Congressman Darrell Issa (R-Calif.), along with the National Rifle Association, Rush Limbaugh and others, are trying to save Americans from an evil plot. Forget the economy. They believe the administration’s “Fast and Furious” gun-tracking program was used to flood Mexico with guns from America, foment violence and create political pressure to re-instate the assault weapons ban and weaken Second Amendment rights.
Over the weekend, Issa reaffirmed that belief on ABC’s “This Week” but admitted there is no evidence of such a plot or a White House cover-up of Fast and Furious. Back in April, Issa suggested the lack of evidence is the “smoking gun,” saying in an interview: “Could it be that what they really were thinking of was in fact to use this walking of guns in order to promote an assault weapons ban? Many think so.
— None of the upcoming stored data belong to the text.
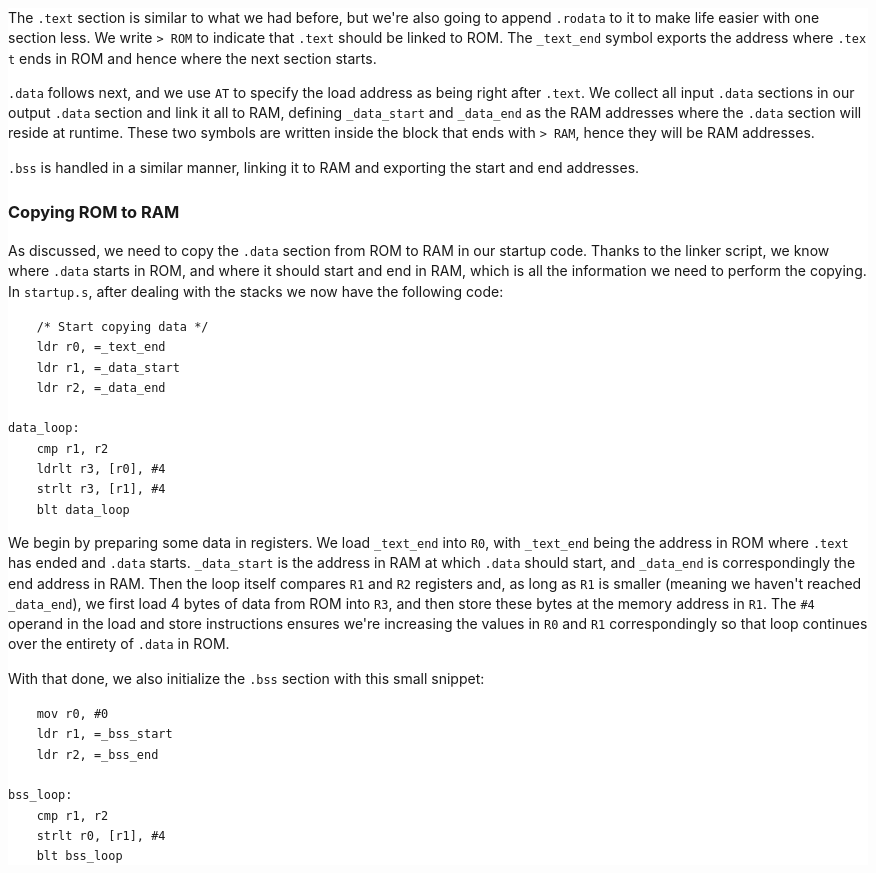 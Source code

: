 The `.text` section is similar to what we had before, but we're also going to append `.rodata` to it to make life easier with one section less. We write `> ROM` to indicate that `.text` should be linked to ROM. The `_text_end` symbol exports the address where `.text` ends in ROM and hence where the next section starts.

`.data` follows next, and we use `AT` to specify the load address as being right after `.text`. We collect all input `.data` sections in our output `.data` section and link it all to RAM, defining `_data_start` and `_data_end` as the RAM addresses where the `.data` section will reside at runtime. These two symbols are written inside the block that ends with `> RAM`, hence they will be RAM addresses.

`.bss` is handled in a similar manner, linking it to RAM and exporting the start and end addresses.

### Copying ROM to RAM

As discussed, we need to copy the `.data` section from ROM to RAM in our startup code. Thanks to the linker script, we know where `.data` starts in ROM, and where it should start and end in RAM, which is all the information we need to perform the copying. In `startup.s`, after dealing with the stacks we now have the following code:

```
    /* Start copying data */
    ldr r0, =_text_end
    ldr r1, =_data_start
    ldr r2, =_data_end

data_loop:
    cmp r1, r2
    ldrlt r3, [r0], #4
    strlt r3, [r1], #4
    blt data_loop
```

We begin by preparing some data in registers. We load `_text_end` into `R0`, with `_text_end` being the address in ROM where `.text` has ended and `.data` starts. `_data_start` is the address in RAM at which `.data` should start, and `_data_end` is correspondingly the end address in RAM. Then the loop itself compares `R1` and `R2` registers and, as long as `R1` is smaller (meaning we haven't reached `_data_end`), we first load 4 bytes of data from ROM into `R3`, and then store these bytes at the memory address in `R1`. The `#4` operand in the load and store instructions ensures we're increasing the values in `R0` and `R1` correspondingly so that loop continues over the entirety of `.data` in ROM.

With that done, we also initialize the `.bss` section with this small snippet:

```
    mov r0, #0
    ldr r1, =_bss_start
    ldr r2, =_bss_end

bss_loop:
    cmp r1, r2
    strlt r0, [r1], #4
    blt bss_loop
```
And [the administration] hasn’t come up with an explanation that would cause any of us not to agree.”
Congressional Democrats believed they were supporting a meaningful bipartisan effort to determine why the Arizona Bureau of Alcohol, Tobacco, Firearms and Explosives (ATF) used these flawed tactics to allow guns from the United States to be sold to gun smugglers in Mexico as part of efforts to combat Mexican drug cartels and how the ATF lost track of hundreds of guns, now linked to the fatal shootings of Mexican citizens and U.S. Border Patrol agent Brian Terry in December 2010.
Issa’s investigation revealed he was briefed by the ATF on the number and type of guns being sold to “straw purchasers” and money being spent in April 2010. Officials at both ATF and the Arizona U.S. Attorney’s Office told Issa’s investigators they had not briefed senior Obama administration in Washington, which supports Attorney General Eric Holder’s testimony that he first learned about Fast and Furious in early 2011. (Holder actually ended the program and launched an investigation, which is ongoing.)
Documents also show former Bush administration Attorney General Mike Mukasey was fully aware of the use of gun-walking tactics, used in two previous programs during the George W. Bush administration, yet congressional Republicans have refused to call him to testify. When pressed on ABC, Issa essentially said that because they already have documents related to Bush administration involvement, there is no need to have Mukasey testify to shed light on his oversight of gun-walking.
Issa has also admitted that within more than 7,000 documents from the Department of Justice in response to numerous mission-creeping requests, and multiple testimonies by the attorney general, there is no evidence of a cover-up, wrong-doing by senior DOJ officials or secret plots to limit gun rights. Thus Issa’s current request has crept again, seeking documents from a period even further from the initial incident and DOJ discovery, hoping still for evidence of a clandestine anti-gun-control plot.
Thus, President Obama invoked executive privilege to end the taxpayer-funded fishing expedition. Republican opposition would have greater credibility had so many GOP lawmakers not taken the exact opposite position during the Bush administration in the politically motivated dismissal of seven U.S. attorneys. Despite numerous contradictions between sworn testimony from Bush DOJ officials, internal documents and public statements, congressional Republicans seemed to agree with then-Attorney General Mukasey, who advised Bush to invoke executive privilege over documents within the Cabinet agency as well as conversations with the president. This undermines any suggestion that privilege has been invoked to protect Obama.
Congressional Republicans say they take their lead from presidential hopeful Mitt Romney — is this really the fight the he wants to have right now?